───── DATA SHOWN ─────

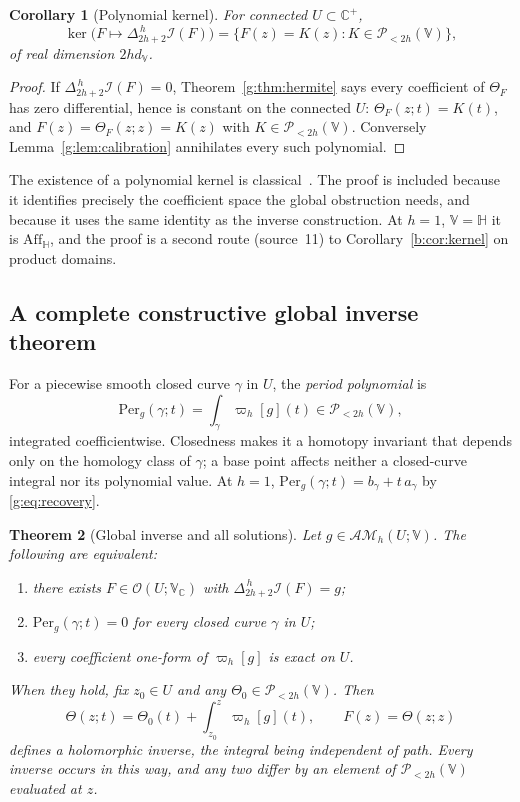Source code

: \documentclass[11pt,a4paper]{article}
\numberwithin{equation}{section}
\newtheorem{theorem}{Theorem}[section]
\newtheorem{corollary}[theorem]{Corollary}
\theoremstyle{definition}
\theoremstyle{remark}
\theoremstyle{plain}
\newcommand{\HH}{\mathbb H}
\newcommand{\CC}{\mathbb C}
\newcommand{\Cplus}{\CC^{+}}
\newcommand{\I}{\mathcal I}
\newcommand{\AM}{\mathcal{AM}}
\newcommand{\Aff}{\mathrm{Aff}_{\HH}}
\newcommand{\Per}{\mathrm{Per}}
\newcommand{\lapH}{\Delta_{2h+2}^{\,h}}
\newcommand{\VV}{\mathbb V}                       %
\newcommand{\VC}{\mathbb V_{\CC}}                 %
\newcommand{\dV}{d_{\VV}}                         %
\newcommand{\PolH}{\mathscr P_{<2h}(\VV)}
\newcommand{\cur}{\varpi}                         %
\newcommand{\Herm}{\Theta}                        %
\begin{document}
\begin{corollary}[Polynomial kernel]
\label{g:cor:kernel}
For connected $U\subset\Cplus$,
\begin{equation}\label{g:eq:kernel}
 \ker\bigl(F\mapsto\lapH\I(F)\bigr)=\{F(z)=K(z):K\in\PolH\},
\end{equation}
of real dimension $2h\dV$.
\end{corollary}

\begin{proof}
If $\lapH\I(F)=0$, Theorem~\ref{g:thm:hermite} says every coefficient of
$\Herm_F$ has zero differential, hence is constant on the connected $U$:
$\Herm_F(z;t)=K(t)$, and $F(z)=\Herm_F(z;z)=K(z)$ with $K\in\PolH$. Conversely
Lemma~\ref{g:lem:calibration} annihilates every such polynomial.
\end{proof}

The existence of a polynomial kernel is classical~\cite{CPSS,DDG}. The proof
is included because it identifies precisely the coefficient space the global
obstruction needs, and because it uses the same identity as the inverse
construction. At $h=1$, $\VV=\HH$ it is $\Aff$, and the proof is a second route
(source~11) to Corollary~\ref{b:cor:kernel} on product domains.

\subsection{A complete constructive global inverse theorem}
\label{g:sub:inverse}

For a piecewise smooth closed curve $\gamma$ in $U$, the \emph{period
polynomial} is
\begin{equation}\label{g:eq:period}
 \Per_g(\gamma;t)=\int_\gamma\cur_h[g](t)\in\PolH,
\end{equation}
integrated coefficientwise. Closedness makes it a homotopy invariant that
depends only on the homology class of $\gamma$; a base point affects neither
a closed-curve integral nor its polynomial value. At $h=1$,
$\Per_g(\gamma;t)=b_\gamma+t\,a_\gamma$ by \eqref{g:eq:recovery}.

\begin{theorem}[Global inverse and all solutions]
\label{g:thm:inverse}
Let $g\in\AM_h(U;\VV)$. The following are equivalent:
\begin{enumerate}[label=\textup{(\alph*)}]
\item there exists $F\in\mathcal O(U;\VC)$ with $\lapH\I(F)=g$;
\item $\Per_g(\gamma;t)=0$ for every closed curve $\gamma$ in $U$;
\item every coefficient one-form of $\cur_h[g]$ is exact on $U$.
\end{enumerate}
When they hold, fix $z_0\in U$ and any $\Herm_0\in\PolH$. Then
\begin{equation}\label{g:eq:inverse-formula}
 \Herm(z;t)=\Herm_0(t)+\int_{z_0}^{z}\cur_h[g](t),\qquad F(z)=\Herm(z;z)
\end{equation}
defines a holomorphic inverse, the integral being independent of path. Every
inverse occurs in this way, and any two differ by an element of $\PolH$
evaluated at $z$.
\end{theorem}
\end{document}
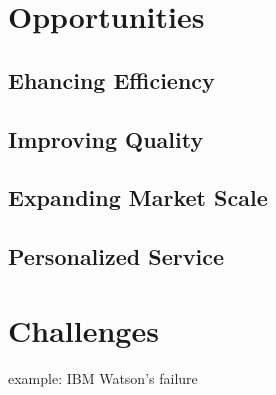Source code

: \documentclass[fleqn,10pt]{SelfArx} %
\begin{document}







\section{Opportunities}

\subsection{Ehancing Efficiency}
\subsection{Improving Quality}
\subsection{Expanding Market Scale}
\subsection{Personalized Service}

\section{Challenges}
example: IBM Watson's failure
\end{document}
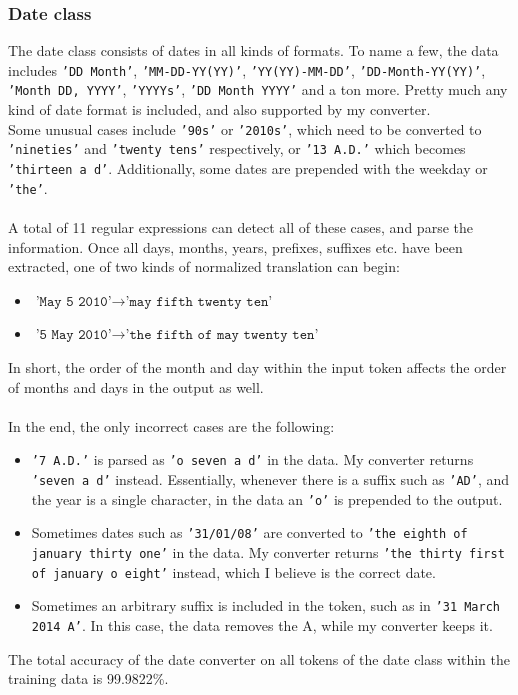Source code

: \documentclass[a4paper, 9pt]{extarticle}
\newcommand{\str}[1]{\texttt{'#1'}}
\begin{document}
\subsubsection{Date class}
The date class consists of dates in all kinds of formats. To name a few, the data includes \str{DD Month}, \str{MM-DD-YY(YY)}, \str{YY(YY)-MM-DD}, \str{DD-Month-YY(YY)}, \str{Month DD, YYYY}, \str{YYYYs}, \str{DD Month YYYY} and a ton more. Pretty much any kind of date format is included, and also supported by my converter.\\
Some unusual cases include \str{90s} or \str{2010s}, which need to be converted to \str{nineties} and \str{twenty tens} respectively, or \str{13 A.D.} which becomes \str{thirteen a d}. Additionally, some dates are prepended with the weekday or \str{the}.\\
\\
A total of 11 regular expressions can detect all of these cases, and parse the information. Once all days, months, years, prefixes, suffixes etc. have been extracted, one of two kinds of normalized translation can begin:
\begin{itemize}
    \itemsep-0.3em
    \item $\str{May 5 2010} \to \str{may fifth twenty ten}$
    \item $\str{5 May 2010} \to \str{the fifth of may twenty ten}$
\end{itemize}
In short, the order of the month and day within the input token affects the order of months and days in the output as well.\\
\\
In the end, the only incorrect cases are the following:
\begin{itemize}
    \itemsep-0.3em
    \item \str{7 A.D.} is parsed as \str{o seven a d} in the data. My converter returns \str{seven a d} instead. Essentially, whenever there is a suffix such as \str{AD}, and the year is a single character, in the data an \str{o} is prepended to the output.
    \item Sometimes dates such as \str{31/01/08} are converted to \str{the eighth of january thirty one} in the data. My converter returns \str{the thirty first of january o eight} instead, which I believe is the correct date.
    \item Sometimes an arbitrary suffix is included in the token, such as in \str{31 March 2014 A}. In this case, the data removes the A, while my converter keeps it.
\end{itemize}
The total accuracy of the date converter on all tokens of the date class within the training data is 99.9822\%.
\end{document}
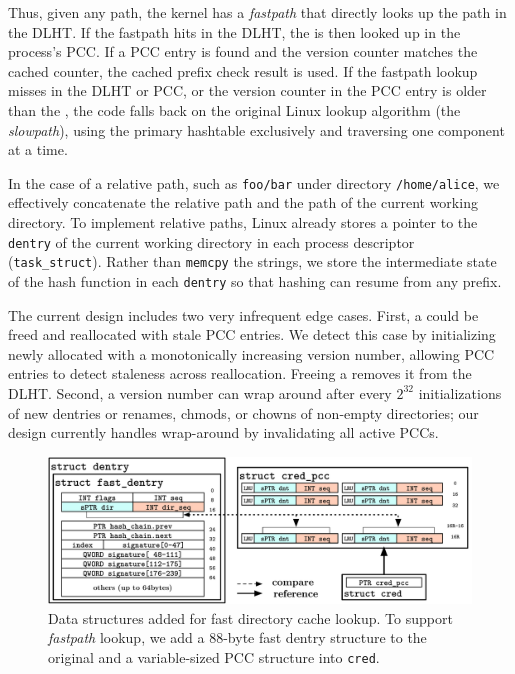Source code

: Thus, given any path, the kernel
has a {\em fastpath} that directly looks up the path
in the DLHT.
If the fastpath hits in the DLHT,
the \dentry{} is then looked up in the process's PCC.
If a PCC entry is found and the version counter matches 
the cached counter, the cached prefix check result is used.
If the fastpath lookup misses in the DLHT or PCC, 
or the version counter in the PCC entry is older than the \dentry{}, 
the code falls back on the original 
Linux lookup algorithm (the {\em slowpath}),
using the primary hashtable exclusively and traversing one component at a time.

In the case of a relative path, such as {\tt foo/bar} under directory {\tt /home/alice},
we effectively concatenate the relative path and the path of the current working directory.
To implement relative paths, Linux already stores 
a pointer to the {\tt dentry} of the current working directory
in each process descriptor ({\tt task\_struct}).
Rather than {\tt memcpy} the strings, we store the intermediate state of the hash function 
in each {\tt dentry} so that hashing can resume from any prefix.

The current design includes two very infrequent edge cases.
First, a \dentry{} could be freed and reallocated with stale PCC entries.
We detect this case by initializing newly allocated \dentries{} with
a monotonically increasing version number,
allowing PCC entries to detect staleness across reallocation.
Freeing a \dentry{} removes it from the DLHT.
Second, a version number can wrap around after every $2^{32}$ initializations of new dentries or
renames, chmods, or chowns
of non-empty directories; 
our design currently handles wrap-around by invalidating all active PCCs.

\begin{figure}[t!]
\centering
\includegraphics[width=5.5in]{dcache/figures/dcache-data_structure.pdf}
\footnotesize
\caption[Data structures added in Linux for directory cache optimization]
{Data structures added for fast directory cache lookup. To support {\em fastpath} lookup, we add a 88-byte fast dentry structure to the original \dentry{} and a variable-sized PCC structure into {\tt cred}. 
}
\label{fig:dcache-data-structure}
\end{figure}

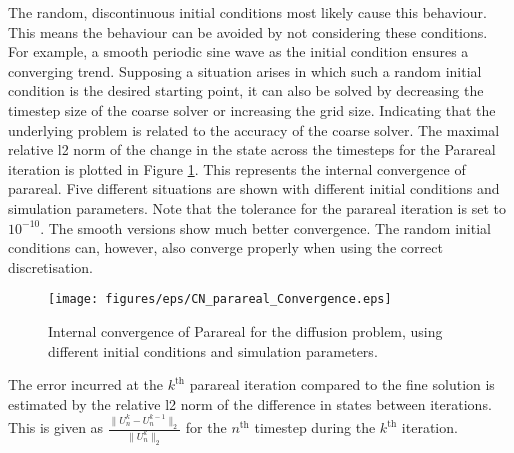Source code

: The random, discontinuous initial conditions  most likely cause this behaviour. This means the behaviour can be avoided by not considering these conditions. For example, a smooth periodic sine wave as the initial condition ensures a converging trend. Supposing a situation arises in which such a random initial condition is the desired starting point, it can also be solved by decreasing the timestep size of the coarse solver or increasing the grid size. Indicating that the underlying problem is related to the accuracy of the coarse solver. The maximal relative l2 norm of the change in the state across the timesteps for the Parareal iteration is plotted in Figure \ref{fig: CN-parareal-convergence}. This represents the internal convergence of parareal. Five different situations are shown with different initial conditions and simulation parameters. Note that the tolerance for the parareal iteration is set to $10^{-10}$. The smooth versions show much better convergence. The random initial conditions can, however, also converge properly when using the correct discretisation. 
\begin{figure}[h]
    \centering
    \texttt{[image: figures/eps/CN\_parareal\_Convergence.eps]}
    \caption{Internal convergence of Parareal for the diffusion problem, using different initial conditions and simulation parameters. }
    \label{fig: CN-parareal-convergence}
\end{figure}
\newline 
The error incurred at the $k^\mathrm{th}$  parareal iteration compared to the fine solution is estimated by the relative l2 norm of the difference in states between iterations. This is given as $\frac{\|U^k_n - U^{k-1}_n\|_2}{\|U^k_n\|_2}$ for the $n^\mathrm{th}$ timestep during the $k^\mathrm{th}$ iteration.
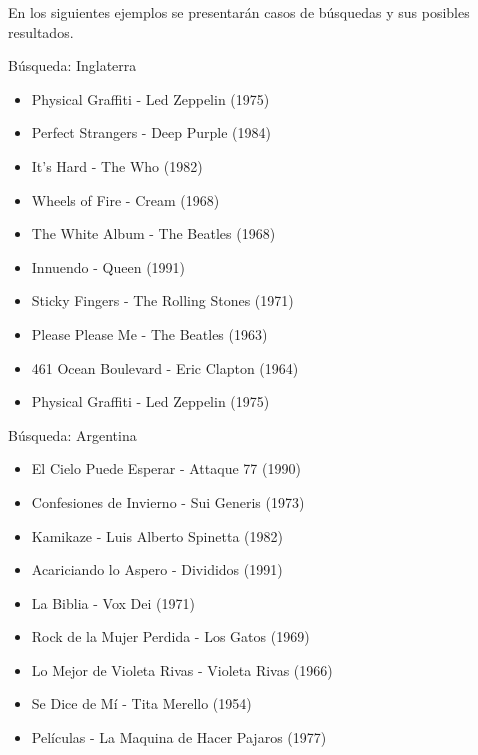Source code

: En los siguientes ejemplos se presentarán casos de búsquedas y sus posibles resultados.

\begin{mybox}{Búsqueda: Inglaterra}
\begin{itemize}
	\item {\scriptsize Physical Graffiti - Led Zeppelin (1975)}
	\item {\scriptsize Perfect Strangers - Deep Purple (1984)}
	\item {\scriptsize It's Hard - The Who  (1982)}
	\item {\scriptsize Wheels of Fire - Cream (1968)}
	\item {\scriptsize The White Album - The Beatles (1968)}
	\item {\scriptsize Innuendo - Queen (1991)}
	\item {\scriptsize Sticky Fingers - The Rolling Stones (1971)}
	\item {\scriptsize Please Please Me - The Beatles (1963)}
	\item {\scriptsize 461 Ocean Boulevard - Eric Clapton (1964)}
	\item {\scriptsize Physical Graffiti - Led Zeppelin (1975)}
\end{itemize}
\end{mybox}

\begin{mybox}{Búsqueda: Argentina}
\begin{itemize}
	\item {\scriptsize El Cielo Puede Esperar - Attaque 77 (1990)}
	\item {\scriptsize Confesiones de Invierno - Sui Generis (1973)}
	\item {\scriptsize Kamikaze - Luis Alberto Spinetta (1982)}
	\item {\scriptsize Acariciando lo Aspero - Divididos (1991)}
	\item {\scriptsize La Biblia - Vox Dei (1971)}
	\item {\scriptsize Rock de la Mujer Perdida - Los Gatos (1969)}
	\item {\scriptsize Lo Mejor de Violeta Rivas - Violeta Rivas (1966)}
	\item {\scriptsize Se Dice de Mí - Tita Merello (1954)}
	\item {\scriptsize Películas - La Maquina de Hacer Pajaros (1977)}
\end{itemize}
\end{mybox}


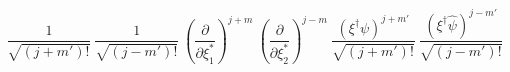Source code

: \begin{equation}
\frac{1}{\sqrt{(j+m')!}}~\frac{1}{\sqrt{(j-m')!}}~ (\frac{\partial}{\partial \xi_1^*})^{j+m}~(\frac{\partial}{\partial \xi_2^*})^{j-m}~ \frac{(\xi^\dag \psi)^{j+m'}}{\sqrt{(j+m')!}}~\frac{(\xi^\dag \hat{\psi})^{j-m'}}{\sqrt{(j-m')!}}  
\end{equation}

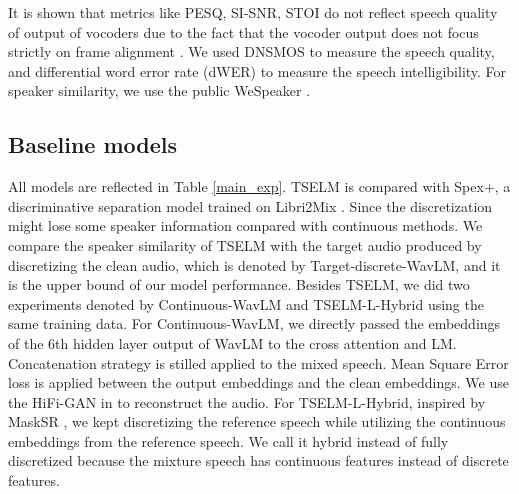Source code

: \documentclass[conference]{IEEEtran}
\begin{document}
It is shown that metrics like PESQ, SI-SNR, STOI do not reflect speech quality of output of 
vocoders due to the fact that the vocoder output does not focus strictly on frame alignment
\cite{tokensplit,selm}. We used DNSMOS \cite{dnsmos} to measure the speech quality, and differential 
word error 
rate (dWER) \cite{dwer} to measure the speech intelligibility. For speaker similarity, we use the 
public WeSpeaker \cite{wespeaker}.


\subsection{Baseline models}
All models are reflected in Table \ref{main_exp}. 
TSELM is compared with Spex+, a discriminative separation model \cite{spex_plus} trained on Libri2Mix \cite{librimix}. Since the discretization might lose some 
speaker information compared with continuous methods. We compare the speaker 
similarity of TSELM with the target audio produced by discretizing the clean audio, which is denoted by Target-discrete-WavLM, and it is the upper bound of our model  
performance. Besides TSELM, we did two experiments 
denoted by Continuous-WavLM and TSELM-L-Hybrid using the same training data. 
For Continuous-WavLM, we directly
passed the embeddings of the 6th hidden layer output of WavLM to the cross attention  
and LM. Concatenation strategy is stilled applied to the mixed speech. Mean Square Error loss is applied between the output embeddings and the clean 
embeddings. We use the HiFi-GAN in \cite{knn_vc} to reconstruct the audio. For 
TSELM-L-Hybrid, inspired by MaskSR \cite{mask_sr}, we kept discretizing the reference 
speech while utilizing the continuous embeddings from the reference speech. We call 
it hybrid instead of fully discretized because the mixture speech has continuous 
features instead of discrete features. 
\end{document}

─────

The reply should be nothing but the number of lines in the listing above that include "audio".

2